The 1994–95 Saint Louis Billikens men's basketball team represented Saint Louis University in the 1994–95 NCAA Division I men's basketball season. The Billikens were led by head coach Charlie Spoonhour who was in his third season at Saint Louis. The team played their home games at the brand new Kiel Center and were a member of the Great Midwest Conference. The Billikens finished the season 23–8, 8–4 in GMC play to finish 2nd. They lost in the championship game of the GMC tournament, but received an at-large bid to the NCAA tournament as No. 9 seed in the East region. The Billikens eliminated Minnesota in the opening round before they were defeated by No. 1 seed and Wake Forest in the second round.

==Schedule and results==

| Regular season |

| GMWC tournament |

| Date time, TV | Rank^{#} | Opponent^{#} | Result | Record | Site (attendance) city, state |
Regular season
| Nov 27, 1994* |  | Bradley | W 66–59 | 1–0 | Kiel Center St. Louis, Missouri |
| Dec 1, 1994* |  | Sacramento State | W 90–49 | 2–0 | Kiel Center St. Louis, Missouri |
| Dec 5, 1994* |  | at Southern Illinois | W 72–65 | 3–0 | SIU Arena Carbondale, Illinois |
| Dec 7, 1994* |  | UMKC | W 95–68 | 4–0 | Kiel Center St. Louis, Missouri |
| Dec 10, 1994* |  | Creighton | W 83–56 | 5–0 | Kiel Center St. Louis, Missouri |
| Dec 17, 1994* |  | Bethune-Cookman | W 103–49 | 6–0 | Kiel Center St. Louis, Missouri |
| Dec 19, 1994* |  | SMU | W 93–69 | 7–0 | Kiel Center St.

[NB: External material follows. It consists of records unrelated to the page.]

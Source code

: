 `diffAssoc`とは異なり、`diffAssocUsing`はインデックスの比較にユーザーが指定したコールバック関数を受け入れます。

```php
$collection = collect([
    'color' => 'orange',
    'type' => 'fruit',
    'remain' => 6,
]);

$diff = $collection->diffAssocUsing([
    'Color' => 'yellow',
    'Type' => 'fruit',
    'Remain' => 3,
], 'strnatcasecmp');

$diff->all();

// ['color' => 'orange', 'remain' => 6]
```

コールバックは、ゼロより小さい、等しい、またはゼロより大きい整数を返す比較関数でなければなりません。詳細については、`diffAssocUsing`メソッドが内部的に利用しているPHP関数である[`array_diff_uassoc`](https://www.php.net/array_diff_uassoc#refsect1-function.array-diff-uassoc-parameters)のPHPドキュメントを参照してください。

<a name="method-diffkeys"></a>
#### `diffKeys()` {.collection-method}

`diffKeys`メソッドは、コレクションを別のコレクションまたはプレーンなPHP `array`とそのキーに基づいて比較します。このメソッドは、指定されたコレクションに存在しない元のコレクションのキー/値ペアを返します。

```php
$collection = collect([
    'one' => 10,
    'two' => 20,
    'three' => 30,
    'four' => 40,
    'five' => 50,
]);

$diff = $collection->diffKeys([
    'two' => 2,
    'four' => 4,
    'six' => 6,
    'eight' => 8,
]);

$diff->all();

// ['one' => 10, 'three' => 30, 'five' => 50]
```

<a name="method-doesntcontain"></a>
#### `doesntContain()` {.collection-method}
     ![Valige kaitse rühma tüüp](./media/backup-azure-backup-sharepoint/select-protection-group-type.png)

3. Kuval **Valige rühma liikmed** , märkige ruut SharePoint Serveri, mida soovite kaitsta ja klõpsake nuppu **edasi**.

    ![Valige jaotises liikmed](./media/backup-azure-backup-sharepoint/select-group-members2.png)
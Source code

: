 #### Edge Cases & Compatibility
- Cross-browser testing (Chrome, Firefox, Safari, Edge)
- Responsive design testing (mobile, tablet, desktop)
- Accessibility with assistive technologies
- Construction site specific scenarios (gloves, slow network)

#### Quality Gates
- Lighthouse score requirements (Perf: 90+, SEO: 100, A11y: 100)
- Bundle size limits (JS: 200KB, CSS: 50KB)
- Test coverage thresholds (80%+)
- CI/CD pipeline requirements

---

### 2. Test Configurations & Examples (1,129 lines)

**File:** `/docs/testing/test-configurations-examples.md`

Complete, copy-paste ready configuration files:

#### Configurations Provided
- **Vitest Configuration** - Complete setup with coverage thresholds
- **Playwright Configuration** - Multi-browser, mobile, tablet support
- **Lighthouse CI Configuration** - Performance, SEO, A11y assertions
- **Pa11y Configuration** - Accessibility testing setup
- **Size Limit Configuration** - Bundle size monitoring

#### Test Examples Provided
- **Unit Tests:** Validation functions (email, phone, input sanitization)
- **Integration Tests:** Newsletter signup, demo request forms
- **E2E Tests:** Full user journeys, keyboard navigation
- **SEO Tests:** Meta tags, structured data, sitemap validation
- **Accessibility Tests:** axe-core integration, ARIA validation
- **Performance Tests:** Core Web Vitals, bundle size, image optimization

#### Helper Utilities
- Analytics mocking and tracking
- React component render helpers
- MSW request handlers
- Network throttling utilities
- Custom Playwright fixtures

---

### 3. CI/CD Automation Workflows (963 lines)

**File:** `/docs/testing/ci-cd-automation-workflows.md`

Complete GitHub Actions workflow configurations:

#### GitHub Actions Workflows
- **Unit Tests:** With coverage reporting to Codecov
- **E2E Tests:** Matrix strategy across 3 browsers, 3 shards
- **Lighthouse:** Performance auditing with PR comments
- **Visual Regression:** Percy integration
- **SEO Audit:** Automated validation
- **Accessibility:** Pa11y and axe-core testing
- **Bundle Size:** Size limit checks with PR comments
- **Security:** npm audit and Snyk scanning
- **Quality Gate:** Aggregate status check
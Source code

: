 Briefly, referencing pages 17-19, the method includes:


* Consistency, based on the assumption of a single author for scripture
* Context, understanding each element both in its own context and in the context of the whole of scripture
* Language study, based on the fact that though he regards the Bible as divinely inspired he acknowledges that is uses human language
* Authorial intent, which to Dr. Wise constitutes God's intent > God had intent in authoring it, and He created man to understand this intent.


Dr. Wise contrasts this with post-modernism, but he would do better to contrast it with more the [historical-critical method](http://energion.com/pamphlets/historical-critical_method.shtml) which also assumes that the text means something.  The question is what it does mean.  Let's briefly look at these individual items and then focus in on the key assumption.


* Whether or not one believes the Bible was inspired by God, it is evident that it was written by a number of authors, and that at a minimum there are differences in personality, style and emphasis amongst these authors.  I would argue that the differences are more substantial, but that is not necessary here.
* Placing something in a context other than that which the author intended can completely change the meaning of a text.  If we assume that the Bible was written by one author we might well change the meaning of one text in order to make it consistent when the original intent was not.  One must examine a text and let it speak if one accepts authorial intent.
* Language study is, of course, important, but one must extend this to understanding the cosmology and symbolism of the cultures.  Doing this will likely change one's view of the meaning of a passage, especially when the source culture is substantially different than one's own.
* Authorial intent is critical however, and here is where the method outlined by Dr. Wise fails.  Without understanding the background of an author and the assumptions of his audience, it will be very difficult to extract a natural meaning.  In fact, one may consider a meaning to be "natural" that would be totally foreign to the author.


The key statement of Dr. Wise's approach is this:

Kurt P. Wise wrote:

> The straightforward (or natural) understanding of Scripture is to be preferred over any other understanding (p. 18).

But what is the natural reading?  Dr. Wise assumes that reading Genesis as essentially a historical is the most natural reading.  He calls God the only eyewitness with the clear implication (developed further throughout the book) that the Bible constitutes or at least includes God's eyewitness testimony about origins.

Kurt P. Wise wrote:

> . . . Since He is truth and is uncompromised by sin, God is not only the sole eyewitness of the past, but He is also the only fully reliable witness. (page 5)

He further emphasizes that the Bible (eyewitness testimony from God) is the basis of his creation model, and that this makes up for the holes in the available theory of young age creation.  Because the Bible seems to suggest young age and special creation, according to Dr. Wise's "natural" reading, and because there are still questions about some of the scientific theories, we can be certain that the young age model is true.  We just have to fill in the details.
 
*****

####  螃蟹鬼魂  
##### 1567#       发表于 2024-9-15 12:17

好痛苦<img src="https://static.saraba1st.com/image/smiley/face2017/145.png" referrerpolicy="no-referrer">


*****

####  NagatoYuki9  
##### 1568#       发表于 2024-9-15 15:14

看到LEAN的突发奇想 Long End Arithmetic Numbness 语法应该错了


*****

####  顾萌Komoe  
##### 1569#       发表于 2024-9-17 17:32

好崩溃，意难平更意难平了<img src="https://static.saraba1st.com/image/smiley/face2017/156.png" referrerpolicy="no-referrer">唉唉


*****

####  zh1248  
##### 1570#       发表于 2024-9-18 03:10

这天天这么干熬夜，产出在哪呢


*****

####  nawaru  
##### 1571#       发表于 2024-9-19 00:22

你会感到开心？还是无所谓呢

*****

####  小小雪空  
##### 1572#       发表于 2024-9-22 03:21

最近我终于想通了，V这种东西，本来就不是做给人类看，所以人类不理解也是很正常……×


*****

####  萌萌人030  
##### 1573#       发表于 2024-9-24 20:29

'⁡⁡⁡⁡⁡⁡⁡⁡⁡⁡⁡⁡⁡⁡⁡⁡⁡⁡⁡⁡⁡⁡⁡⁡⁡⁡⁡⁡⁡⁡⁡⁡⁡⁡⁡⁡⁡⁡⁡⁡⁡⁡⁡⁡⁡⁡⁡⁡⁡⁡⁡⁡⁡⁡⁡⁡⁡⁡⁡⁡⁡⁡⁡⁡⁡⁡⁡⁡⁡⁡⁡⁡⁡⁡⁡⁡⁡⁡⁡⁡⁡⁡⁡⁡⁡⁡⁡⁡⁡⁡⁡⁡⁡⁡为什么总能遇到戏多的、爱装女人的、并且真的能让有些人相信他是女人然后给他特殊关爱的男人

Louis, Missouri |
| Dec 28, 1994* |  | Austin Peay | W 71–54 | 8–0 | Kiel Center St. Louis, Missouri |
| Jan 5, 1995* |  | No. 4 UMass Atlantic 10/Great Midwest Challenge | L 74–80 | 8–1 | Kiel Center (21,879) St. Louis, Missouri |
| Jan 7, 1995 |  | UAB | W 81–56 | 9–1 (1–0) | Kiel Center St. Louis, Missouri |
| Jan 11, 1995* |  | at No. 23 Iowa State | L 66–79 | 9–2 | Hilton Coliseum Ames, Iowa |
| Jan 14, 1995 |  | at Dayton | W 82–39 | 10–2 (2–0) | University of Dayton Arena Dayton, Ohio |
| Jan 16, 1995* |  | at Detroit | W 71–60 | 11–2 | Calihan Hall Detroit, Michigan |
| Jan 19, 1995 |  | at No. 23 Cincinnati | L 73–84 | 11–3 (2–1) | Myrl H. Shoemaker Center Cincinnati, Ohio |
| Jan 22, 1995 |  | Marquette | W 81–73 | 12–3 (3–1) | Kiel Center St. Louis, Missouri |
| Jan 25, 1995 |  | at Memphis | L 80–84 | 12–4 (3–2) | The Pyramid Memphis, Tennessee |
| Jan 28, 1995 |  | No. 19 Cincinnati | W 75–68 | 13–4 (4–2) | Kiel Center St. Louis, Missouri |
| Jan 30, 1995* |  | Chicago State | W 112–71 | 14–4 | Kiel Center St. Louis, Missouri |
| Feb 4, 1995 |  | at UAB | L 54–70 | 14–5 (4–3) | UAB Arena Birmingham, Alabama |
| Feb 9, 1995 |  | at Marquette | W 55–48 | 15–5 (5–3) | Bradley Center Milwaukee, Wisconsin |
| Feb 11, 1995 |  | Memphis | W 68–52 | 16–5 (6–3) | Kiel Center St. Louis, Missouri |
| Feb 15, 1995* |  | Alcorn State | W 100–70 | 17–5 | Kiel Center St. Louis, Missouri |
| Feb 19, 1995 |  | at DePaul | L 64–66 | 17–6 (6–4) | Rosemont Horizon Rosemont, Illinois |
| Feb 22, 1995 |  | at SW Missouri State | W 62–49 | 18–6 | Hammons Student Center Springfield, Missouri |
| Feb 25, 1995 |  | Dayton | W 63–51 | 19–6 (7–4) | Kiel Center St. Louis, Missouri |
| Mar 1, 1995* |  | DePaul | W 77–61 | 20–6 (8–4) | Kiel Center St. Louis, Missouri |
GMWC tournament
| Mar 9, 1995* | (2) | vs. (7) Dayton Quarterfinals | W 78–62 | 21–6 | Bradley Center Milwaukee, Wisconsin |
| Mar 10, 1995* | (2) | at (3) Marquette Semifinals | W 73–56 | 22–6 | Bradley Center Milwaukee, Wisconsin |
| Mar 11, 1995* | (2) | vs. (4) Cincinnati Championship game | L 65–67 | 22–7 | Bradley Center Milwaukee, Wisconsin |
NCAA tournament
| Mar 16, 1995* | (9 E) | vs. (8 E) Minnesota First Round | W 64–61 ^{OT} | 23–7 | Baltimore Arena Baltimore, Maryland |
| Mar 18, 1995* | (9 E) | vs. (1 E) No. 3 Wake Forest Second Round | L 59–64 | 23–8 | Baltimore Arena Baltimore, Maryland |
*Non-conference game. ^{#}Rankings from AP Poll. (#) Tournament seedings in parentheses. All times are in Central Time. (#) during NCAA Tournament is seed with Region E=East.